PROBLEM TO WORK ON:
Transcribe the stretch of entries below from the line with "<p>Frustrated by this" through the line with "<p>This process of", exactly and with both ends included; leave out all other lines.

Records from a dataset
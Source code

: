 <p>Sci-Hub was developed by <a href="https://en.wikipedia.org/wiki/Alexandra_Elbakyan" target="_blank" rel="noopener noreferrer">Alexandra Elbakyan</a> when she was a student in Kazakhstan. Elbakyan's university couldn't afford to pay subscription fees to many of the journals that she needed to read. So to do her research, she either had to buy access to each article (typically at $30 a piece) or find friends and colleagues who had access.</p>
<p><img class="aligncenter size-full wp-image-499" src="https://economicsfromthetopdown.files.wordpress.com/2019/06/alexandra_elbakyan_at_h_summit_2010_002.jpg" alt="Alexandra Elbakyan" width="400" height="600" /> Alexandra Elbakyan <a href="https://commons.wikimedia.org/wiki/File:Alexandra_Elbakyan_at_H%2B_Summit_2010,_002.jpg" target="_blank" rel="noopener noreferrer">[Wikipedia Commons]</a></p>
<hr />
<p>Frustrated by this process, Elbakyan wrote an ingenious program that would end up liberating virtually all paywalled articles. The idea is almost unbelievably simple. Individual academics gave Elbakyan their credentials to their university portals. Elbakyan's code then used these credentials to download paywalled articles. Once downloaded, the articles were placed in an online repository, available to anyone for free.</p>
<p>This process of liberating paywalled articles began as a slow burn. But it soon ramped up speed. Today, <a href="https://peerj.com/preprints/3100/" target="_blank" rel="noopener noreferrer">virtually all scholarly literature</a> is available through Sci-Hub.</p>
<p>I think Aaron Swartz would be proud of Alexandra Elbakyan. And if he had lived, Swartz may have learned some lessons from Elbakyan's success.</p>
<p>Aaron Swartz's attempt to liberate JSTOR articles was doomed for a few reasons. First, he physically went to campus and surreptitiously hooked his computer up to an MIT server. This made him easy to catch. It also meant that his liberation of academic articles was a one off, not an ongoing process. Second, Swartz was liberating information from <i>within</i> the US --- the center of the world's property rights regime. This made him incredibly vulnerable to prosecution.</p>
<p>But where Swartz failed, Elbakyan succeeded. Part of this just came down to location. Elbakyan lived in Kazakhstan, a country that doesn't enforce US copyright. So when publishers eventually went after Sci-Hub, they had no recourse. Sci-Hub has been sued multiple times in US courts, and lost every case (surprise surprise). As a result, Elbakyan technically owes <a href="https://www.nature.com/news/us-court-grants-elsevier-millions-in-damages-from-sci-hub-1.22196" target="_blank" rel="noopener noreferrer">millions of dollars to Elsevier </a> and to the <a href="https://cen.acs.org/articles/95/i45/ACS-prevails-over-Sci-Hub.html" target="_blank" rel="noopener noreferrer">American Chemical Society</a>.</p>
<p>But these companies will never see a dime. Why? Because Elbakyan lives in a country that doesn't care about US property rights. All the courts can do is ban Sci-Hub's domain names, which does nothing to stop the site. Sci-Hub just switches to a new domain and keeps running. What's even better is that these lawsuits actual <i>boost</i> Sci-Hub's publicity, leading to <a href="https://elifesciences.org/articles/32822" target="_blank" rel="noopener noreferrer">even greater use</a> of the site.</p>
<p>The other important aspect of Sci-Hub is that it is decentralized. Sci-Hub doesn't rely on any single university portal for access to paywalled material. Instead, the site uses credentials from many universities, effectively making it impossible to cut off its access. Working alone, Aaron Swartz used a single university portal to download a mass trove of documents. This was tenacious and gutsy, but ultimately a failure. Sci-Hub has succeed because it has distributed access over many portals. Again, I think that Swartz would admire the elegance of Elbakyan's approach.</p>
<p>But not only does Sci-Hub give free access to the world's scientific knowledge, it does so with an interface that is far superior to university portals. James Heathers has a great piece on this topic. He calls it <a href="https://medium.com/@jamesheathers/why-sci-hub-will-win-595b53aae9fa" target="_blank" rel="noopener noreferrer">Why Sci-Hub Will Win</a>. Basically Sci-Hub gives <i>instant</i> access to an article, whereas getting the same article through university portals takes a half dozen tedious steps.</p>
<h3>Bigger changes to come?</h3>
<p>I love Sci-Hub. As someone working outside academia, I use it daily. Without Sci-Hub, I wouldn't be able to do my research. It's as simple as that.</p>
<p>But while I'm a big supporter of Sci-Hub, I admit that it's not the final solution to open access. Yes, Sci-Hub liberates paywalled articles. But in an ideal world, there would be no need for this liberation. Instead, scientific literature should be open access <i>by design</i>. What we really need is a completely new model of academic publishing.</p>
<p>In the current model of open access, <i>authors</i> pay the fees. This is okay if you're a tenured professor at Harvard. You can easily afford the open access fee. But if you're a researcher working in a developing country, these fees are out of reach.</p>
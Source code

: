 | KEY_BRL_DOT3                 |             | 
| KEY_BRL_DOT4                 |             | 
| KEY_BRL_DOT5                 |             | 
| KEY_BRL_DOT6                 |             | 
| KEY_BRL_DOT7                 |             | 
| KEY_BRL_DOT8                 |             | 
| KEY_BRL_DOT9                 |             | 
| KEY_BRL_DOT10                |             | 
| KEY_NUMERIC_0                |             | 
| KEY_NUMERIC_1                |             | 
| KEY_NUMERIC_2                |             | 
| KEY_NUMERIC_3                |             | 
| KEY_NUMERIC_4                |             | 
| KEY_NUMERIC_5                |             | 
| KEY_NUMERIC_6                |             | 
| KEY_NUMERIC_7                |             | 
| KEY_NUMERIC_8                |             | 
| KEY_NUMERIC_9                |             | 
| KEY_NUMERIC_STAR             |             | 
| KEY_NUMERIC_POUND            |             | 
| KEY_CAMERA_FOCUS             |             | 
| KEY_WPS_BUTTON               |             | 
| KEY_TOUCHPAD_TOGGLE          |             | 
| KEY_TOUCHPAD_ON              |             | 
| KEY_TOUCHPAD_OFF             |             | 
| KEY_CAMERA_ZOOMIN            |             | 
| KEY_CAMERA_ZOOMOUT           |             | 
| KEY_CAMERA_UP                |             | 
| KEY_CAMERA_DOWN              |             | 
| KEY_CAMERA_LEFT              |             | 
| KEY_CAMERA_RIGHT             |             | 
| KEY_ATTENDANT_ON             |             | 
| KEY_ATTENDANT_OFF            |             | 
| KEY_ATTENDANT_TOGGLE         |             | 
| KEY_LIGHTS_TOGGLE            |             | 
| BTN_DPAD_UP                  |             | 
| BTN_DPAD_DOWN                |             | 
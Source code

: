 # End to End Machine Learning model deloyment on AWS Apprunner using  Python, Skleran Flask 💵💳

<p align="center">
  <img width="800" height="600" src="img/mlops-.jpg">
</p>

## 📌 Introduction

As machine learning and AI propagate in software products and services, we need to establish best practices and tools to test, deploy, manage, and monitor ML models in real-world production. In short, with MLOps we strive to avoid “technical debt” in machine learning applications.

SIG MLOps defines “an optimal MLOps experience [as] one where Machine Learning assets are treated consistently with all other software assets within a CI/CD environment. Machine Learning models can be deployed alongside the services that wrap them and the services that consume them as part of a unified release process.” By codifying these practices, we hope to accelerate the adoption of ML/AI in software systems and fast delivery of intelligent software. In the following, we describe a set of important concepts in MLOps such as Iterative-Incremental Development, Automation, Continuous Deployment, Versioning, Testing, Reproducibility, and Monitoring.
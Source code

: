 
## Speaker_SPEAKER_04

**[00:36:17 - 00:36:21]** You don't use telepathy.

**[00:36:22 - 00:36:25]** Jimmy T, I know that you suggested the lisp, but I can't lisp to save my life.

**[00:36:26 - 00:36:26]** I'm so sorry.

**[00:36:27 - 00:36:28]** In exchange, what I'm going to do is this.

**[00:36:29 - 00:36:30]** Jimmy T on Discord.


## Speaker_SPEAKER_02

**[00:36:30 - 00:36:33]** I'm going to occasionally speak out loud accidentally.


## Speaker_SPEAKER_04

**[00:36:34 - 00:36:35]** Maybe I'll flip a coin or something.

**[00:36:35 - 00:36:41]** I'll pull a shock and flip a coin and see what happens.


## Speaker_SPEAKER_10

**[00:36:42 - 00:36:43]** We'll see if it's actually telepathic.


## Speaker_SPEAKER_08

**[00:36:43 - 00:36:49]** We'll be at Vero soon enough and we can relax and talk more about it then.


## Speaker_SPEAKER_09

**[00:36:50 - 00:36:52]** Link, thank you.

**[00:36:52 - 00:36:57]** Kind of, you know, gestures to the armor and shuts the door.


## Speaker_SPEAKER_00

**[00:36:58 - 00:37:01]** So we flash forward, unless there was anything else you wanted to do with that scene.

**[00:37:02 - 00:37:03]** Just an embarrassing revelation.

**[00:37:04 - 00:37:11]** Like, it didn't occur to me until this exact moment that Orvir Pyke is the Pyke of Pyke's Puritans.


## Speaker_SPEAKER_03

YOUR SOLUTION:
<p>Frustrated by this process, Elbakyan wrote an ingenious program that would end up liberating virtually all paywalled articles. The idea is almost unbelievably simple. Individual academics gave Elbakyan their credentials to their university portals. Elbakyan's code then used these credentials to download paywalled articles. Once downloaded, the articles were placed in an online repository, available to anyone for free.</p>
<p>This process of liberating paywalled articles began as a slow burn. But it soon ramped up speed. Today, <a href="https://peerj.com/preprints/3100/" target="_blank" rel="noopener noreferrer">virtually all scholarly literature</a> is available through Sci-Hub.</p>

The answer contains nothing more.